The records -

++++++++++++++++++++

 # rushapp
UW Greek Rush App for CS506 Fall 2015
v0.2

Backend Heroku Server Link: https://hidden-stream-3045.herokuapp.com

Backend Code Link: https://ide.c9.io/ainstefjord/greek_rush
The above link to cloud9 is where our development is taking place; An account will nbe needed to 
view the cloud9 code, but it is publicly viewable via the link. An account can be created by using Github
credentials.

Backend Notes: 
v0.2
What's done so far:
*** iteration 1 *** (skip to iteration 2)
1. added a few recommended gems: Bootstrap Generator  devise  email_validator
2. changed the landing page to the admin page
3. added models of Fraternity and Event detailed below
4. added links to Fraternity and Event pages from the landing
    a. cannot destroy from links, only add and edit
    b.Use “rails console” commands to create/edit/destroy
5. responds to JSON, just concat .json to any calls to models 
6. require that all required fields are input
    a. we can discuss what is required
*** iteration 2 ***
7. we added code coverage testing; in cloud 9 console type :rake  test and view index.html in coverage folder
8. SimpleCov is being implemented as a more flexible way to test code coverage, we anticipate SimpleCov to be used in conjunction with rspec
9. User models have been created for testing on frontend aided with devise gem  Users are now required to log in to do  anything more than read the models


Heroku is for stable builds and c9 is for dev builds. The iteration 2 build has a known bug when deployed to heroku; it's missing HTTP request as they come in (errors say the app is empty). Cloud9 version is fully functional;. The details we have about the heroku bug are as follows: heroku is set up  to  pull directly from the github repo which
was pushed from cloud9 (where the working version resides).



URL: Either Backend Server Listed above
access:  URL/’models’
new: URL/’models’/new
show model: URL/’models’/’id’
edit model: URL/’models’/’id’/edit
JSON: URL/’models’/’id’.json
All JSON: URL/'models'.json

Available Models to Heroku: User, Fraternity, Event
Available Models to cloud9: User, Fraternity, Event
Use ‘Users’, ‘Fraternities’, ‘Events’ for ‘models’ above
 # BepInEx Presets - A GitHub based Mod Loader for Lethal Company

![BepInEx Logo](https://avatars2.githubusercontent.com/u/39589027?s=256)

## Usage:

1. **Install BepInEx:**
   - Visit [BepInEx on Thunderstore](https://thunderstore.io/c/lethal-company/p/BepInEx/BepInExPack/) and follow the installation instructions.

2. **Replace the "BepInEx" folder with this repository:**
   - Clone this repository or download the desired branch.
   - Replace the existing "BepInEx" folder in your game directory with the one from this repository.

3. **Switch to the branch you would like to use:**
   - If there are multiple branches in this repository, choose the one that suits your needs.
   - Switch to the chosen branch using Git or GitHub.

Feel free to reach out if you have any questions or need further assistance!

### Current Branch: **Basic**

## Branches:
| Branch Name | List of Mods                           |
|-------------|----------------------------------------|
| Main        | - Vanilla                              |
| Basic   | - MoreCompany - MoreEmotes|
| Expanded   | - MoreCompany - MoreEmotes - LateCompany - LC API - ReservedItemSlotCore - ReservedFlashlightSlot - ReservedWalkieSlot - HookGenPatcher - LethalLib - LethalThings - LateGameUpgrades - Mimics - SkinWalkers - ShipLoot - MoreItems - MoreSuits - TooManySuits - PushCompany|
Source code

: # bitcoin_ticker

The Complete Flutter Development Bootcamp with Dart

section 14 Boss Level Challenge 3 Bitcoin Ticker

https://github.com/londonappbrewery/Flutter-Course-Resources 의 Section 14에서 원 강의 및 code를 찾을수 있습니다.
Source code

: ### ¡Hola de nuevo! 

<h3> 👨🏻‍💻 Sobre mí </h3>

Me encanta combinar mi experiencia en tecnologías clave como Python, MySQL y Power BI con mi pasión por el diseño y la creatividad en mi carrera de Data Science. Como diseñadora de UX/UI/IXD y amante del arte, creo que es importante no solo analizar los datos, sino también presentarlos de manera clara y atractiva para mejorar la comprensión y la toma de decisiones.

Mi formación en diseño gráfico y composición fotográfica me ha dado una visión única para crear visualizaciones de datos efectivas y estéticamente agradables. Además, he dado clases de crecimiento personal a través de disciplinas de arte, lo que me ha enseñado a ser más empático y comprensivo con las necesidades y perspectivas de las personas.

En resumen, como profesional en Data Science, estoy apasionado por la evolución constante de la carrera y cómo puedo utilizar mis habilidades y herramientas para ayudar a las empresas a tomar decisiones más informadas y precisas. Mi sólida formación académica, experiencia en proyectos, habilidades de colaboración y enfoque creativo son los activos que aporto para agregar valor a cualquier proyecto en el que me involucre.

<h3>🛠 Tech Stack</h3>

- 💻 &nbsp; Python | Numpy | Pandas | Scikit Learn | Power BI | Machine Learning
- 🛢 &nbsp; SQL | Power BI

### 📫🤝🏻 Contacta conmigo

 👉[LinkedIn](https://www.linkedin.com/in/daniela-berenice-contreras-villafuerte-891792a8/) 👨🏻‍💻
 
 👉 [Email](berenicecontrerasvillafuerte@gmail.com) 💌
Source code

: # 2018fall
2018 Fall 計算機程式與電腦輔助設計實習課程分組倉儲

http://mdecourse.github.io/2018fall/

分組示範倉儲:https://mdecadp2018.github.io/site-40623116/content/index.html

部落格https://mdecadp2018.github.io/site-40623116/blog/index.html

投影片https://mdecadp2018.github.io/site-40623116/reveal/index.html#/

++++++++++++++++++++

Work to complete -
Your answer should be the lines of the listing above between the line holding "3. added models" and the line holding "7. we added", inclusive, restated word for word and alone.

Response to the exercise -
3. added models of Fraternity and Event detailed below
4. added links to Fraternity and Event pages from the landing
    a. cannot destroy from links, only add and edit
    b.Use “rails console” commands to create/edit/destroy
5. responds to JSON, just concat .json to any calls to models 
6. require that all required fields are input
    a. we can discuss what is required
*** iteration 2 ***
7. we added code coverage testing; in cloud 9 console type :rake  test and view index.html in coverage folder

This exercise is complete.